[Problem statement]
Transcribe the line with "8. 카테고리 가격 업데이트" and all the lines that follow it in the material below, exactly as they stand.

---+---

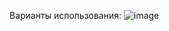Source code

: Варианты использования:
![image](https://user-images.githubusercontent.com/83493956/218828181-b5608105-b18c-41b0-ac08-13dea42f0db5.png)
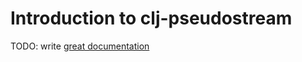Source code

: # Introduction to clj-pseudostream

TODO: write [great documentation](http://jacobian.org/writing/what-to-write/)
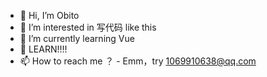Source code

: - 👋 Hi, I’m Obito
- 👀 I’m interested in 写代码 like this
- 🌱 I’m currently learning Vue
- 💞️ LEARN!!!!
- 📫 How to reach me ？ - Emm，try 1069910638@qq.com


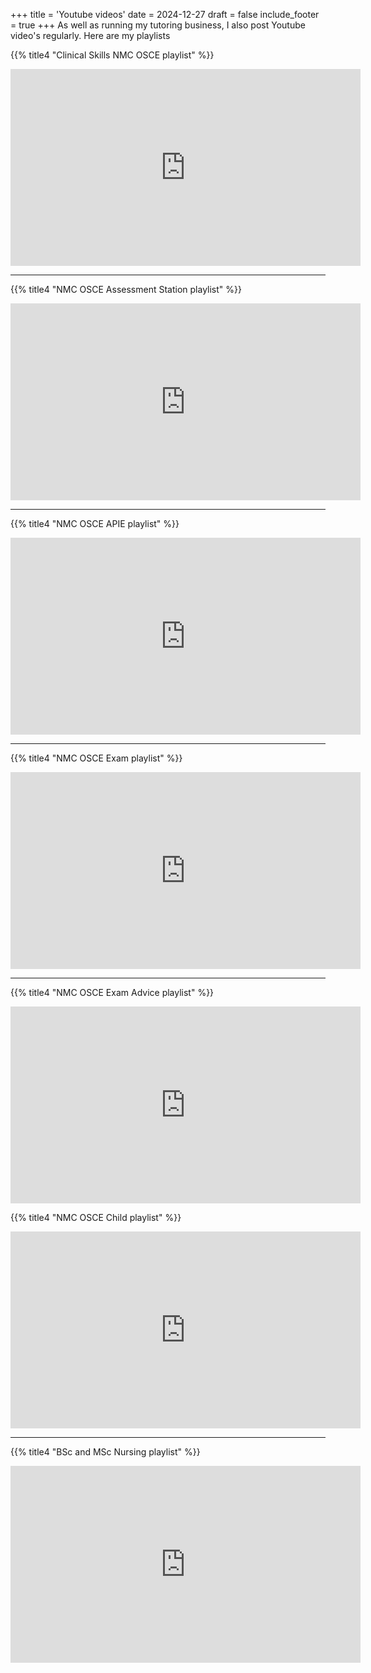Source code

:+++
title = 'Youtube videos'
date = 2024-12-27
draft = false
include_footer = true
+++
As well as running my tutoring business, I also post Youtube video's regularly. Here are my playlists

{{% title4 "Clinical Skills NMC OSCE playlist" %}}

<iframe width="560" height="315" src="https://www.youtube.com/embed/videoseries?si=WxT7Eg9Bw6lQOMIj&amp;list=PLWGBaCghVRvW-EE89oDhQ58AF02QLu7Mq" title="YouTube video player" frameborder="0" allow="accelerometer; autoplay; clipboard-write; encrypted-media; gyroscope; picture-in-picture; web-share" referrerpolicy="strict-origin-when-cross-origin" allowfullscreen></iframe>

---

{{% title4 "NMC OSCE Assessment Station playlist" %}}

<iframe width="560" height="315" src="https://www.youtube.com/embed/JGIlcPAT4y4?si=lOqvKfYIFVcYAs0R" title="YouTube video player" frameborder="0" allow="accelerometer; autoplay; clipboard-write; encrypted-media; gyroscope; picture-in-picture; web-share" referrerpolicy="strict-origin-when-cross-origin" allowfullscreen></iframe>

---

{{% title4 "NMC OSCE APIE playlist" %}}

<iframe width="560" height="315" src="https://www.youtube.com/embed/videoseries?si=dduBnCP2J1uEILme&amp;list=PLWGBaCghVRvWbwLrGcuG6XaPnEICcAMBT" title="YouTube video player" frameborder="0" allow="accelerometer; autoplay; clipboard-write; encrypted-media; gyroscope; picture-in-picture; web-share" referrerpolicy="strict-origin-when-cross-origin" allowfullscreen></iframe>

---

{{% title4 "NMC OSCE Exam playlist" %}}

<iframe width="560" height="315" src="https://www.youtube.com/embed/videoseries?si=RicBDYDC3rx4LSa4&amp;list=PLWGBaCghVRvUfDvdC3WEcqofBSU36x3Iu" title="YouTube video player" frameborder="0" allow="accelerometer; autoplay; clipboard-write; encrypted-media; gyroscope; picture-in-picture; web-share" referrerpolicy="strict-origin-when-cross-origin" allowfullscreen></iframe>

---

{{% title4 "NMC OSCE Exam Advice playlist" %}}

<iframe width="560" height="315" src="https://www.youtube.com/embed/videoseries?si=olhOmDKVbBf8XxRU&amp;list=PLWGBaCghVRvVGWGpVnEN-Og-G8c0nOzU4" title="YouTube video player" frameborder="0" allow="accelerometer; autoplay; clipboard-write; encrypted-media; gyroscope; picture-in-picture; web-share" referrerpolicy="strict-origin-when-cross-origin" allowfullscreen></iframe>

{{% title4 "NMC OSCE Child playlist" %}}

<iframe width="560" height="315" src="https://www.youtube.com/embed/videoseries?si=kDP625DZ631LGqZM&amp;list=PLWGBaCghVRvVJmHm5n5NrrtjHsB-aGllv" title="YouTube video player" frameborder="0" allow="accelerometer; autoplay; clipboard-write; encrypted-media; gyroscope; picture-in-picture; web-share" referrerpolicy="strict-origin-when-cross-origin" allowfullscreen></iframe>

---

{{% title4 "BSc and MSc Nursing playlist" %}}

<iframe width="560" height="315" src="https://www.youtube.com/embed/videoseries?si=aHMGOibRx1NYPLM9&amp;list=PLWGBaCghVRvVbd-BLxZDql-bPp3r9Fd9M" title="YouTube video player" frameborder="0" allow="accelerometer; autoplay; clipboard-write; encrypted-media; gyroscope; picture-in-picture; web-share" referrerpolicy="strict-origin-when-cross-origin" allowfullscreen></iframe>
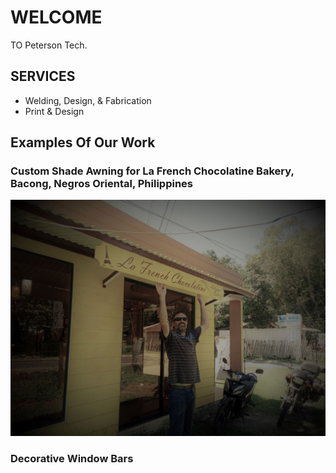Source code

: # WELCOME

TO Peterson Tech.



## SERVICES

- Welding, Design, & Fabrication
- Print & Design



## Examples Of Our Work



### Custom Shade Awning for La French Chocolatine Bakery, Bacong, Negros Oriental, Philippines

![2020-09-20-Custom-Awning-and-Sign-For-French-Chocolatine-Bakery-shrunk](images\2020-09-20-Custom-Awning-and-Sign-For-French-Chocolatine-Bakery-shrunk.jpg)





### Decorative Window Bars



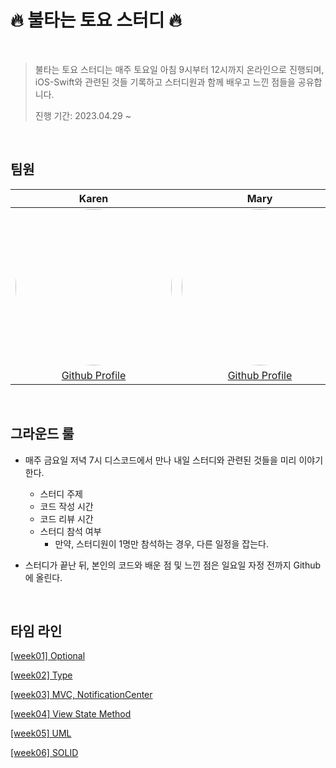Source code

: # 🔥 불타는 토요 스터디 🔥

<br/>

> 불타는 토요 스터디는 매주 토요일 아침 9시부터 12시까지 온라인으로 진행되며, iOS-Swift와 관련된 것들 기록하고 스터디원과 함께 배우고 느낀 점들을 공유합니다.
>
> 진행 기간: 2023.04.29 ~ 

<br/>

## 팀원 

|                            Karen                             |                             Mary                             |                           Kyungmin                           |
| :----------------------------------------------------------: | :----------------------------------------------------------: | :----------------------------------------------------------: |
| <img src="https://cdn.discordapp.com/attachments/1104004235445678190/1104006067710611536/5f8d569b350b8810.png" width="250" height="250" style="border-radius: 50%;"/> | <img src="https://cdn.discordapp.com/attachments/1102850008572768257/1104005286022348881/E56127E3-B0EA-4D9A-9C73-213D6BA1D2CE.jpg" width="250" height="250" style="border-radius: 50%;"/> | <img src="https://avatars.githubusercontent.com/u/74167204?v=4" width="250" height="250" style="border-radius: 50%;"/> |
|      [Github Profile](https://github.com/karenyang835)       |      [Github Profile](https://github.com/MaryJo-github)      |       [Github Profile](https://github.com/YaRkyungmin)       |

<br/>

## 그라운드 룰

- 매주 금요일 저녁 7시 디스코드에서 만나 내일 스터디와 관련된 것들을 미리 이야기한다.
  - 스터디 주제
  - 코드 작성 시간 
  - 코드 리뷰 시간 
  - 스터디 참석 여부 
    - 만약, 스터디원이 1명만 참석하는 경우, 다른 일정을 잡는다. 
  
- 스터디가 끝난 뒤, 본인의 코드와 배운 점 및 느낀 점은 일요일 자정 전까지 Github에 올린다.


<br/>

## 타임 라인

[[week01] Optional](https://github.com/MaryJo-github/StudyD/wiki/%5Bweek01%5D-Optional)

[[week02] Type](https://github.com/MaryJo-github/StudyD/wiki/%5Bweek02%5D-Type)

[[week03] MVC, NotificationCenter](https://github.com/MaryJo-github/StudyD/wiki/%5Bweek03%5D-MVC,-NotificationCenter)

[[week04] View State Method](https://github.com/MaryJo-github/StudyD/wiki/%5Bweek04%5D-View-State-Method)

[[week05] UML](https://github.com/MaryJo-github/StudyD/wiki/%5Bweek05%5D-UML)

[[week06] SOLID](https://github.com/MaryJo-github/StudyD/wiki/%5Bweek06%5D-SOLID)
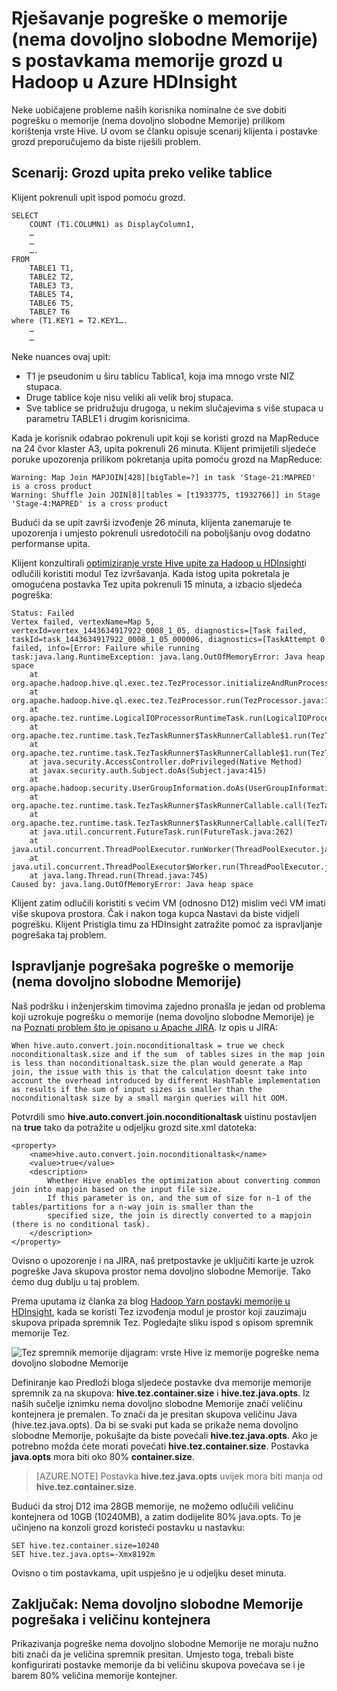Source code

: <properties
    pageTitle="Iz memorije pogreške (nema dovoljno slobodne Memorije) – postavke grozd | Microsoft Azure"
    description="Ispravite pogrešku memorije (nema dovoljno slobodne Memorije) iz grozd upita o odsutnosti u Hadoop u HDInsight. Scenarij kupca je upit preko mnogo velikih tablica."
    keywords="iz memorije pogreške, nema dovoljno slobodne Memorije, grozd postavke"
    services="hdinsight"
    documentationCenter=""
    authors="rashimg"
    manager="jhubbard"
    editor="cgronlun"/>

<tags
    ms.service="hdinsight"
    ms.devlang="na"
    ms.topic="article"
    ms.tgt_pltfrm="na"
    ms.workload="big-data"
    ms.date="09/02/2016"
    ms.author="rashimg;jgao"/>

# <a name="fix-an-out-of-memory-oom-error-with-hive-memory-settings-in-hadoop-in-azure-hdinsight"></a>Rješavanje pogreške o memorije (nema dovoljno slobodne Memorije) s postavkama memorije grozd u Hadoop u Azure HDInsight

Neke uobičajene probleme naših korisnika nominalne će sve dobiti pogrešku o memorije (nema dovoljno slobodne Memorije) prilikom korištenja vrste Hive. U ovom se članku opisuje scenarij klijenta i postavke grozd preporučujemo da biste riješili problem.

## <a name="scenario-hive-query-across-large-tables"></a>Scenarij: Grozd upita preko velike tablice

Klijent pokrenuli upit ispod pomoću grozd.

    SELECT
        COUNT (T1.COLUMN1) as DisplayColumn1,
        …
        …
        ….
    FROM
        TABLE1 T1,
        TABLE2 T2,
        TABLE3 T3,
        TABLE5 T4,
        TABLE6 T5,
        TABLE7 T6
    where (T1.KEY1 = T2.KEY1….
        …
        …

Neke nuances ovaj upit:

* T1 je pseudonim u širu tablicu Tablica1, koja ima mnogo vrste NIZ stupaca.
* Druge tablice koje nisu veliki ali velik broj stupaca.
* Sve tablice se pridružuju drugoga, u nekim slučajevima s više stupaca u parametru TABLE1 i drugim korisnicima.

Kada je korisnik odabrao pokrenuli upit koji se koristi grozd na MapReduce na 24 čvor klaster A3, upita pokrenuli 26 minuta. Klijent primijetili sljedeće poruke upozorenja prilikom pokretanja upita pomoću grozd na MapReduce:

    Warning: Map Join MAPJOIN[428][bigTable=?] in task 'Stage-21:MAPRED' is a cross product
    Warning: Shuffle Join JOIN[8][tables = [t1933775, t1932766]] in Stage 'Stage-4:MAPRED' is a cross product

Budući da se upit završi izvođenje 26 minuta, klijenta zanemaruje te upozorenja i umjesto pokrenuli usredotočili na poboljšanju ovog dodatno performanse upita.

Klijent konzultirali [optimiziranje vrste Hive upite za Hadoop u HDInsight](hdinsight-hadoop-optimize-hive-query.md)i odlučili koristiti modul Tez izvršavanja. Kada istog upita pokretala je omogućena postavka Tez upita pokrenuli 15 minuta, a izbacio sljedeća pogreška:

    Status: Failed
    Vertex failed, vertexName=Map 5, vertexId=vertex_1443634917922_0008_1_05, diagnostics=[Task failed, taskId=task_1443634917922_0008_1_05_000006, diagnostics=[TaskAttempt 0 failed, info=[Error: Failure while running task:java.lang.RuntimeException: java.lang.OutOfMemoryError: Java heap space
        at
    org.apache.hadoop.hive.ql.exec.tez.TezProcessor.initializeAndRunProcessor(TezProcessor.java:172)
        at org.apache.hadoop.hive.ql.exec.tez.TezProcessor.run(TezProcessor.java:138)
        at
    org.apache.tez.runtime.LogicalIOProcessorRuntimeTask.run(LogicalIOProcessorRuntimeTask.java:324)
        at
    org.apache.tez.runtime.task.TezTaskRunner$TaskRunnerCallable$1.run(TezTaskRunner.java:176)
        at
    org.apache.tez.runtime.task.TezTaskRunner$TaskRunnerCallable$1.run(TezTaskRunner.java:168)
        at java.security.AccessController.doPrivileged(Native Method)
        at javax.security.auth.Subject.doAs(Subject.java:415)
        at org.apache.hadoop.security.UserGroupInformation.doAs(UserGroupInformation.java:1628)
        at
    org.apache.tez.runtime.task.TezTaskRunner$TaskRunnerCallable.call(TezTaskRunner.java:168)
        at
    org.apache.tez.runtime.task.TezTaskRunner$TaskRunnerCallable.call(TezTaskRunner.java:163)
        at java.util.concurrent.FutureTask.run(FutureTask.java:262)
        at java.util.concurrent.ThreadPoolExecutor.runWorker(ThreadPoolExecutor.java:1145)
        at java.util.concurrent.ThreadPoolExecutor$Worker.run(ThreadPoolExecutor.java:615)
        at java.lang.Thread.run(Thread.java:745)
    Caused by: java.lang.OutOfMemoryError: Java heap space

Klijent zatim odlučili koristiti s većim VM (odnosno D12) mislim veći VM imati više skupova prostora. Čak i nakon toga kupca Nastavi da biste vidjeli pogrešku. Klijent Pristigla timu za HDInsight zatražite pomoć za ispravljanje pogrešaka taj problem.

## <a name="debug-the-out-of-memory-oom-error"></a>Ispravljanje pogrešaka pogreške o memorije (nema dovoljno slobodne Memorije)

Naš podršku i inženjerskim timovima zajedno pronašla je jedan od problema koji uzrokuje pogrešku o memorije (nema dovoljno slobodne Memorije) je na [Poznati problem što je opisano u Apache JIRA](https://issues.apache.org/jira/browse/HIVE-8306). Iz opis u JIRA:

    When hive.auto.convert.join.noconditionaltask = true we check noconditionaltask.size and if the sum  of tables sizes in the map join is less than noconditionaltask.size the plan would generate a Map join, the issue with this is that the calculation doesnt take into account the overhead introduced by different HashTable implementation as results if the sum of input sizes is smaller than the noconditionaltask size by a small margin queries will hit OOM.

Potvrdili smo **hive.auto.convert.join.noconditionaltask** uistinu postavljen na **true** tako da potražite u odjeljku grozd site.xml datoteka:

    <property>
        <name>hive.auto.convert.join.noconditionaltask</name>
        <value>true</value>
        <description>
            Whether Hive enables the optimization about converting common join into mapjoin based on the input file size.
            If this parameter is on, and the sum of size for n-1 of the tables/partitions for a n-way join is smaller than the
            specified size, the join is directly converted to a mapjoin (there is no conditional task).
        </description>
    </property>

Ovisno o upozorenje i na JIRA, naš pretpostavke je uključiti karte je uzrok pogreške Java skupova prostor nema dovoljno slobodne Memorije. Tako ćemo dug dublju u taj problem.

Prema uputama iz članka za blog [Hadoop Yarn postavki memorije u HDInsight](http://blogs.msdn.com/b/shanyu/archive/2014/07/31/hadoop-yarn-memory-settings-in-hdinsigh.aspx), kada se koristi Tez izvođenja modul je prostor koji zauzimaju skupova pripada spremnik Tez. Pogledajte sliku ispod s opisom spremnik memorije Tez.

![Tez spremnik memorije dijagram: vrste Hive iz memorije pogreške nema dovoljno slobodne Memorije](./media/hdinsight-hadoop-hive-out-of-memory-error-oom/hive-out-of-memory-error-oom-tez-container-memory.png)


Definiranje kao Predloži bloga sljedeće postavke dva memorije memorije spremnik za na skupova: **hive.tez.container.size** i **hive.tez.java.opts**. Iz naših sučelje iznimku nema dovoljno slobodne Memorije znači veličinu kontejnera je premalen. To znači da je presitan skupova veličinu Java (hive.tez.java.opts). Da bi se svaki put kada se prikaže nema dovoljno slobodne Memorije, pokušajte da biste povećali **hive.tez.java.opts**. Ako je potrebno možda ćete morati povećati **hive.tez.container.size**. Postavka **java.opts** mora biti oko 80% **container.size**.

> [AZURE.NOTE]  Postavka **hive.tez.java.opts** uvijek mora biti manja od **hive.tez.container.size**.

Budući da stroj D12 ima 28GB memorije, ne možemo odlučili veličinu kontejnera od 10GB (10240MB), a zatim dodijelite 80% java.opts. To je učinjeno na konzoli grozd koristeći postavku u nastavku:

    SET hive.tez.container.size=10240
    SET hive.tez.java.opts=-Xmx8192m

Ovisno o tim postavkama, upit uspješno je u odjeljku deset minuta.

## <a name="conclusion-oom-errors-and-container-size"></a>Zaključak: Nema dovoljno slobodne Memorije pogrešaka i veličinu kontejnera

Prikazivanja pogreške nema dovoljno slobodne Memorije ne moraju nužno biti znači da je veličina spremnik presitan. Umjesto toga, trebali biste konfigurirati postavke memorije da bi veličinu skupova povećava se i je barem 80% veličina memorije kontejner.
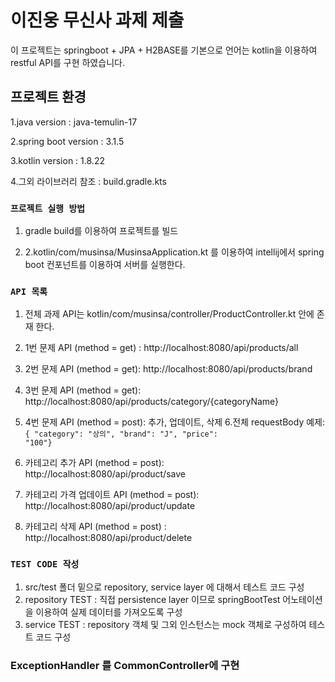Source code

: # 이진웅 무신사 과제 제출

이 프로젝트는 springboot + JPA + H2BASE를 기본으로 언어는 kotlin을 이용하여 restful API를 구현 하였습니다. 

## 프로젝트 환경 
 1.java version : java-temulin-17 

 2.spring boot version : 3.1.5

 3.kotlin version : 1.8.22
 
 4.그외 라이브러리 참조 : build.gradle.kts

### `프로젝트 실행 방법`

1. gradle build를 이용하여 프로젝트를 빌드

2. 2.kotlin/com/musinsa/MusinsaApplication.kt 를 이용하여 intellij에서 spring boot 컨포넌트를 이용하여 서버를 실행한다.


### `API 목록`

1. 전체 과제 API는  kotlin/com/musinsa/controller/ProductController.kt 안에 존재 한다.
2. 1번 문제 API (method = get) : http://localhost:8080/api/products/all
3. 2번 문제 API (method = get): http://localhost:8080/api/products/brand
4. 3번 문제 API (method = get): http://localhost:8080/api/products/category/{categoryName}
5. 4번 문제 API (method = post): 추가, 업데이트, 삭제
6.전체 requestBody 예제: <code> {
      "category": "상의",
      "brand": "J",
      "price": "100"}</code>
   
7. 카테고리 추가 API (method = post): http://localhost:8080/api/product/save 
     
8. 카테고리 가격 업데이트 API (method = post): http://localhost:8080/api/product/update

9. 카테고리 삭제 API (method = post) : http://localhost:8080/api/product/delete

### `TEST CODE 작성`

1. src/test 폴더 밑으로 repository, service layer 에 대해서 테스트 코드 구성 
2. repository TEST : 직접 persistence layer 이므로 springBootTest 어노테이션을 이용하여 실제 데이터를 가져오도록 구성
3. service TEST : repository 객체 및 그외 인스턴스는 mock 객체로 구성하여 테스트 코드 구성

### ExceptionHandler 를 CommonController에 구현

---+---

[Solution to the exercise]
8. 카테고리 가격 업데이트 API (method = post): http://localhost:8080/api/product/update

9. 카테고리 삭제 API (method = post) : http://localhost:8080/api/product/delete

### `TEST CODE 작성`

1. src/test 폴더 밑으로 repository, service layer 에 대해서 테스트 코드 구성 
2. repository TEST : 직접 persistence layer 이므로 springBootTest 어노테이션을 이용하여 실제 데이터를 가져오도록 구성
3. service TEST : repository 객체 및 그외 인스턴스는 mock 객체로 구성하여 테스트 코드 구성

### ExceptionHandler 를 CommonController에 구현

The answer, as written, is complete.